### [What the task requires]
Below are some records. Pull every line that contains the word "light".

=== Section Start ===

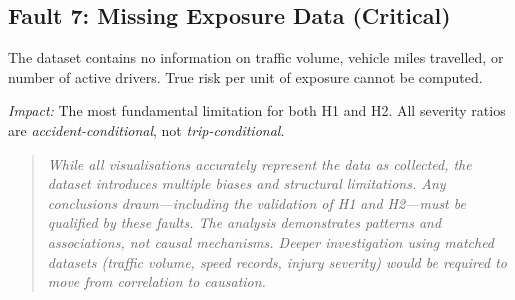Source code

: \subsection{Fault 7: Missing Exposure Data (Critical)}
The dataset contains no information on traffic volume, vehicle miles travelled,
or number of active drivers. True risk per unit of exposure cannot be computed.

\textit{Impact:} The most fundamental limitation for both H1 and H2. All
severity ratios are \emph{accident-conditional}, not \emph{trip-conditional}.


\begin{quote}
  \itshape
  While all visualisations accurately represent the data as collected, the
  dataset introduces multiple biases and structural limitations. Any conclusions
  drawn---including the validation of H1 and H2---must be qualified by these
  faults. The analysis demonstrates patterns and associations, not causal
  mechanisms. Deeper investigation using matched datasets (traffic volume, speed
  records, injury severity) would be required to move from correlation to
  causation.
\end{quote}
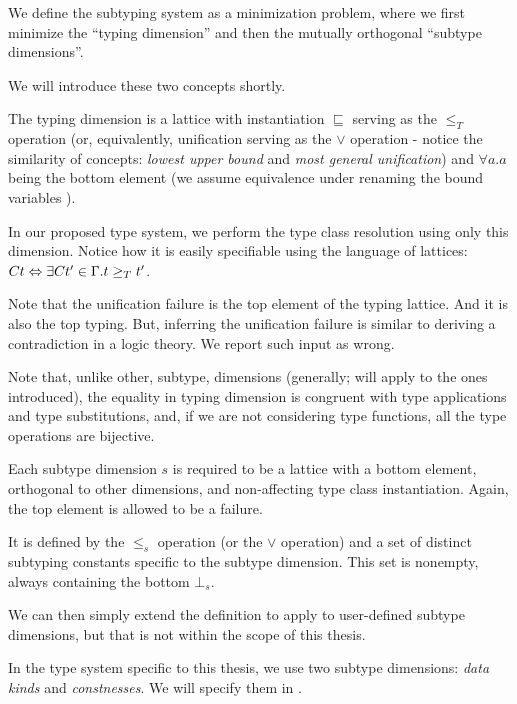 \begin{defn}
    We define the subtyping system as a minimization problem, where we first minimize the ``typing dimension'' and then the mutually orthogonal ``subtype dimensions''.

    We will introduce these two concepts shortly.
\end{defn}


\begin{defn}
    \label{typing_def}
    The typing dimension is a lattice with instantiation $\sqsubseteq$ serving as the $\leq_T$ operation (or, equivalently, unification serving as the $\lor$ operation - notice the similarity of concepts: \emph{lowest upper bound} and \emph{most general unification}) and $\forall a . a$ being the bottom element (we assume equivalence under renaming the bound variables ).

    In our proposed type system, we perform the type class resolution using only this dimension. Notice how it is easily specifiable using the language of lattices: $C t \Leftrightarrow \exists C t' \in \Gamma . t \geq_T t'$.
\end{defn}

\begin{remark}
    Note that the unification failure is the top element of the typing lattice. And it is also the top typing. But, inferring the unification failure is similar to deriving a contradiction in a logic theory. We report such input as wrong.
\end{remark}

\begin{remark}
    Note that, unlike other, subtype, dimensions (generally; will apply to the ones introduced), the equality in typing dimension is congruent with type applications and type substitutions, and, if we are not considering type functions, all the type operations are bijective.
\end{remark}

\begin{defn}
    Each subtype dimension $s$ is required to be a lattice with a bottom element, orthogonal to other dimensions, and non-affecting type class instantiation. Again, the top element is allowed to be a failure.

    It is defined by the $\leq_s$ operation (or the $\lor$ operation) and a set of distinct subtyping constants specific to the subtype dimension. This set is nonempty, always containing the bottom $\bot_s$.

    We can then simply extend the definition to apply to user-defined subtype dimensions, but that is not within the scope of this thesis.

    In the type system specific to this thesis, we use two subtype dimensions: \emph{data kinds} and \emph{constnesses}. We will specify them in .
\end{defn}



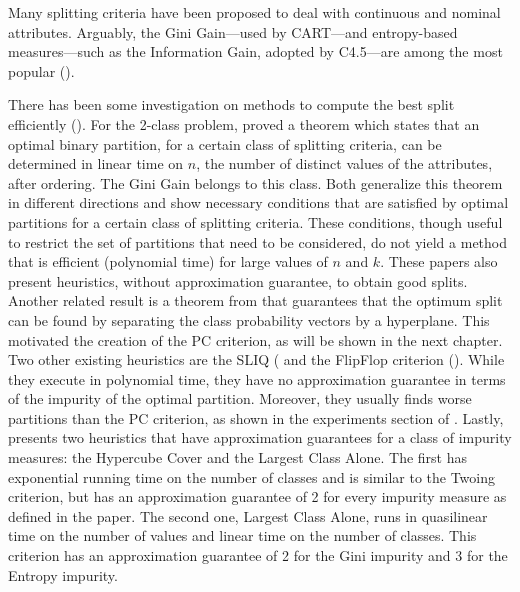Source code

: Many splitting criteria have been proposed to 
deal with continuous and nominal attributes.
Arguably, the Gini Gain---used by CART---and entropy-based measures---such as 
the Information Gain, adopted by C4.5---are among
the most popular (\cite{books/sp/datamining2005/RokachM05,
Loh2014,series/sbcs/BarrosCF15}).

There has been  some investigation on 
methods to compute the best split efficiently 
(\cite{Breiman84,Chou:91,BPKN:92,journals/datamine/CoppersmithHH99}).
For the 2-class problem,  \cite{Breiman84} proved a theorem which states that an optimal
binary partition, for a certain class of splitting criteria,
can be determined in linear time on $n$, the number of distinct values of the attributes, after ordering.
The Gini  Gain belongs to this class.
Both \cite{Chou:91,BPKN:92,journals/datamine/CoppersmithHH99} generalize
this theorem  in different directions 
and show necessary conditions that are satisfied by optimal partitions for a certain class of splitting criteria. 
These conditions, though useful to restrict the set of partitions
that need to be considered, do not yield  a method that
is efficient (polynomial time) for large values of $n$ and $k$. These papers also  present  heuristics, without approximation guarantee, to obtain good splits.
Another related result is a theorem from \cite{journals/datamine/CoppersmithHH99} that guarantees that the optimum split can be found by separating the class probability vectors by a hyperplane. This motivated the creation of the PC criterion, as will be shown in the next chapter. Two other existing heuristics are the SLIQ (\cite{mehta1996sliq} and the FlipFlop criterion (\cite{nadas1991iterative}). While they execute in polynomial time, they have no approximation guarantee in terms of the impurity of the optimal partition. Moreover, they usually finds worse partitions than the PC criterion, as shown in the experiments section of \cite{journals/datamine/CoppersmithHH99}. Lastly, \cite{icml2018} presents two heuristics that have approximation guarantees for a class of impurity measures: the Hypercube Cover and the Largest Class Alone. The first has exponential running time on the number of classes and is similar to the Twoing criterion, but has an approximation guarantee of 2 for every impurity measure as defined in the paper. The second one, Largest Class Alone, runs in quasilinear time on the number of values and linear time on the number of classes. This criterion has an approximation guarantee of 2 for the Gini impurity and 3 for the Entropy impurity. 

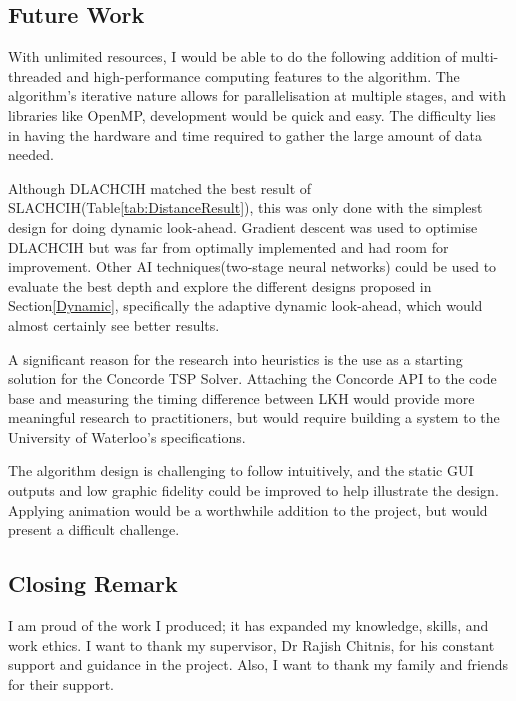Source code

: \subsection{Future Work}

With unlimited resources, I would be able to do the following addition of multi-threaded and high-performance computing features to the algorithm. The algorithm's iterative nature allows for parallelisation at multiple stages, and with libraries like OpenMP\cite{openmp2023}, development would be quick and easy. The difficulty lies in having the hardware and time required to gather the large amount of data needed.

Although DLACHCIH matched the best result of SLACHCIH(Table\ref{tab:DistanceResult}), this was only done with the simplest design for doing dynamic look-ahead. Gradient descent was used to optimise DLACHCIH but was far from optimally implemented and had room for improvement. Other AI techniques(two-stage neural networks) could be used to evaluate the best depth and explore the different designs proposed in Section\ref{Dynamic}, specifically the adaptive dynamic look-ahead, which would almost certainly see better results.

A significant reason for the research into heuristics is the use as a starting solution for the Concorde TSP Solver. Attaching the Concorde API to the code base and measuring the timing difference between LKH would provide more meaningful research to practitioners, but would require building a system to the University of Waterloo's specifications.

The algorithm design is challenging to follow intuitively, and the static GUI outputs and low graphic fidelity could be improved to help illustrate the design. Applying animation would be a worthwhile addition to the project, but would present a difficult challenge.

\subsection{Closing Remark}

I am proud of the work I produced; it has expanded my knowledge, skills, and work ethics. I want to thank my supervisor, Dr Rajish Chitnis, for his constant support and guidance in the project. Also, I want to thank my family and friends for their support. 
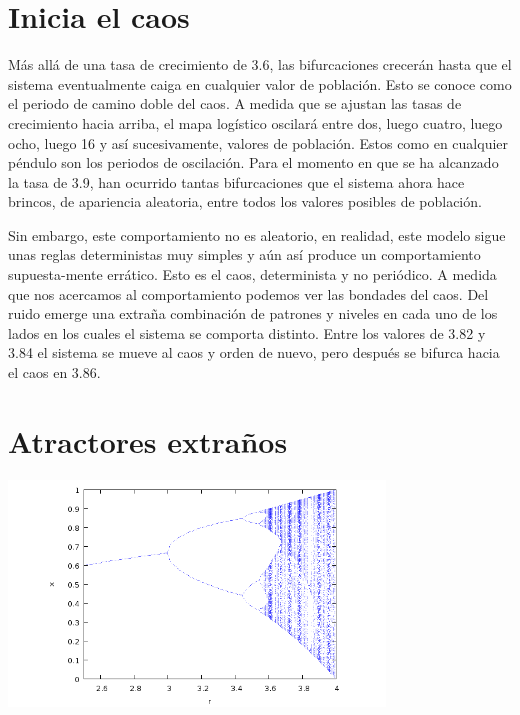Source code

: \documentclass{article} %
\begin{document}
\section*{Inicia el caos}

Más allá de una tasa de crecimiento de 3.6, las bifurcaciones crecerán hasta que el sistema eventualmente caiga en cualquier valor de población. Esto se conoce como el periodo de camino doble del caos. A medida que se ajustan las tasas de crecimiento hacia arriba, el mapa logístico oscilará entre dos, luego cuatro, luego ocho, luego 16 y así sucesivamente, valores de población. Estos como en cualquier péndulo son los periodos de oscilación. Para el momento en que se ha alcanzado la tasa de 3.9, han ocurrido tantas bifurcaciones que el sistema ahora hace brincos, de apariencia aleatoria, entre todos los valores posibles de población. 

\vspace{0.5 cm}

Sin embargo, este comportamiento no es aleatorio, en realidad, este modelo sigue unas reglas deterministas muy simples y aún así produce un comportamiento supuesta-mente errático. Esto es el caos, determinista y no periódico. A medida que nos acercamos al comportamiento podemos ver las bondades del caos. Del ruido emerge una extraña combinación de patrones y niveles en cada uno de los lados en los cuales el sistema se comporta distinto. Entre los valores de 3.82 y 3.84 el sistema se mueve al caos y orden de nuevo, pero después se bifurca hacia el caos en 3.86.


\section*{Atractores extraños}

\begin{center}

	\includegraphics[width=10cm]{6.png}
    
\end{center}
\end{document}

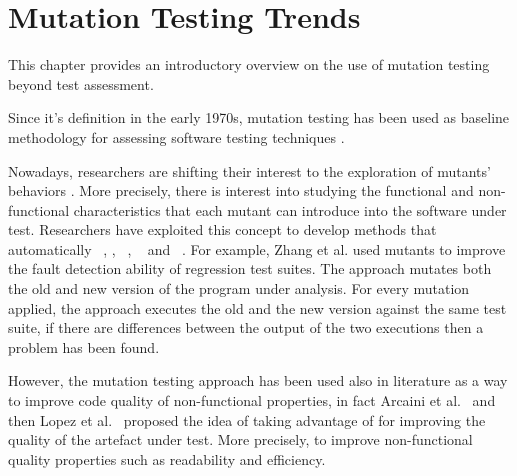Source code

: 
\chapter{Mutation Testing Trends}
\label{chapter:trends}



This chapter provides an introductory overview on the use of mutation testing beyond test assessment.

Since it's definition in the early 1970s, mutation testing has been used 
as baseline methodology for assessing software testing techniques \cite{chekam2017empirical}.


Nowadays, researchers are shifting their interest to the exploration of mutants' behaviors \cite{papadakis2019mutation}. 
More precisely, there is interest into studying the functional and non-functional characteristics that each mutant can introduce into the software under test.
Researchers have exploited this concept to develop methods that automatically ~\cite{zhang2016isomorphic},  \cite{papadakis2015metallaxis}, ~\cite{le2011genprog}, ~\cite{loise2017towards} and ~\cite{langdon2017genetic}.
For example, Zhang et al. \cite{zhang2016isomorphic} used mutants to improve the fault detection ability of regression test suites. The approach mutates both the old and new version of the program under analysis. For every mutation applied, the approach executes the old and the new version against the same test suite, if there are differences between the output of the two executions then a problem has been found.


However,
the mutation testing approach has been used also in literature as a way to improve code quality of non-functional properties,
in fact Arcaini et al.~\cite{arcaini2017novel,arcaini2015rehabilitating} and then Lopez et al.~\cite{lopez2018source} proposed the idea of taking advantage of  for improving the quality of the artefact under test.
More precisely, to improve non-functional quality properties such as readability and efficiency.

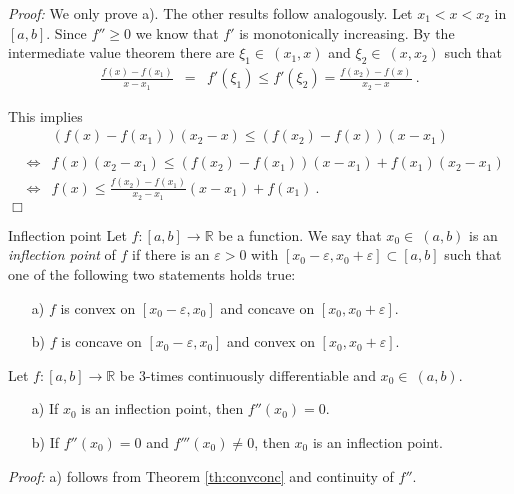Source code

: {\em Proof:} We only prove a). The other results follow analogously. 
  Let $x_1<x<x_2$ in $[a,b]$. Since $f''\geq 0$ we know that $f'$ is monotonically increasing.
  By the intermediate value theorem there are $\xi_1\in~(x_1,x)$ and $\xi_2\in~(x,x_2)$ such that
  \begin{eqnarray*}
    \frac{f(x)-f(x_1)}{x-x_1} &=& f'(\xi_1) \leq f'(\xi_2) = \frac{f(x_2)-f(x)}{x_2-x} \ .
  \end{eqnarray*}

  This implies
  \begin{eqnarray*}
    && (f(x)-f(x_1))(x_2-x) \leq (f(x_2)-f(x))(x-x_1) \\ \\
    &\Leftrightarrow& f(x)(x_2-x_1) \leq (f(x_2)-f(x_1))(x-x_1)+f(x_1)(x_2-x_1) \\
    &\Leftrightarrow& f(x) \leq \frac{f(x_2)-f(x_1)}{x_2-x_1}(x-x_1)+f(x_1)\ .   
  \end{eqnarray*}
\hfill$\Box$

\begin{Definition}{Inflection point}
    Let $f:[a,b]\rightarrow \mathbb{R}$ be a function. We say that $x_0\in ~(a,b)$ is an \emph{inflection point} of $f$ if there is an $\varepsilon>0$ with 
    $[x_0-\varepsilon,x_0+\varepsilon]\subset[a,b]$ such that one of the following two statements holds true:
    \begin{enumerate}
     \item[a)] $f$ is convex on $[x_0-\varepsilon,x_0]$ and concave on $[x_0,x_0+\varepsilon]$.
     \item[b)] $f$ is concave on $[x_0-\varepsilon,x_0]$ and convex on $[x_0,x_0+\varepsilon]$.
    \end{enumerate}
\end{Definition}

\begin{Theorem}{}
    Let $f:[a,b]\rightarrow \mathbb{R}$ be 3-times continuously differentiable and $x_0\in~(a,b)$. 
  \begin{enumerate}
   \item[a)] If $x_0$ is an inflection point, then $f''(x_0)=0$.
   \item[b)] If $f''(x_0)=0$ and $f'''(x_0)\neq 0$, then $x_0$ is an inflection point.  
  \end{enumerate}
\end{Theorem}

{\em Proof:} 
a) follows from Theorem \ref{th:convconc} and continuity of $f''$.

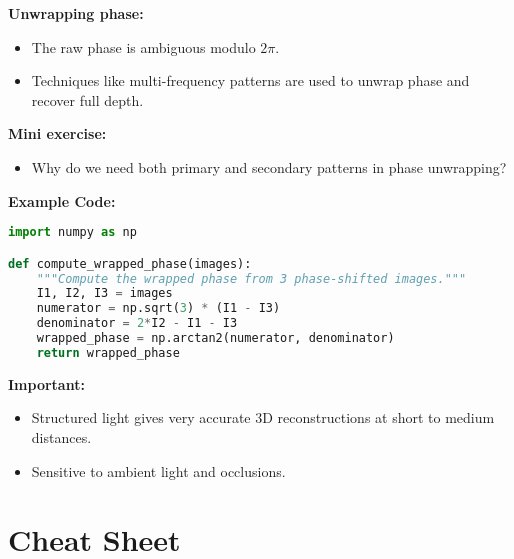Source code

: \documentclass[a4paper,11pt]{article}
\begin{document}
\textbf{Unwrapping phase:}
\begin{itemize}
    \item The raw phase is ambiguous modulo $2\pi$.
    \item Techniques like multi-frequency patterns are used to unwrap phase and recover full depth.
\end{itemize}

\textbf{Mini exercise:}
\begin{itemize}
    \item Why do we need both primary and secondary patterns in phase unwrapping?
\end{itemize}

\vspace{1em}

\textbf{Example Code:}
\begin{lstlisting}[language=Python]
import numpy as np

def compute_wrapped_phase(images):
    """Compute the wrapped phase from 3 phase-shifted images."""
    I1, I2, I3 = images
    numerator = np.sqrt(3) * (I1 - I3)
    denominator = 2*I2 - I1 - I3
    wrapped_phase = np.arctan2(numerator, denominator)
    return wrapped_phase
\end{lstlisting}

\vspace{1em}

\textbf{Important:}
\begin{itemize}
    \item Structured light gives very accurate 3D reconstructions at short to medium distances.
    \item Sensitive to ambient light and occlusions.
\end{itemize}

\newpage
\section{Cheat Sheet}
\end{document}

=== Section End ===

### [Exercise output]
    \item Structured light gives very accurate 3D reconstructions at short to medium distances.
    \item Sensitive to ambient light and occlusions.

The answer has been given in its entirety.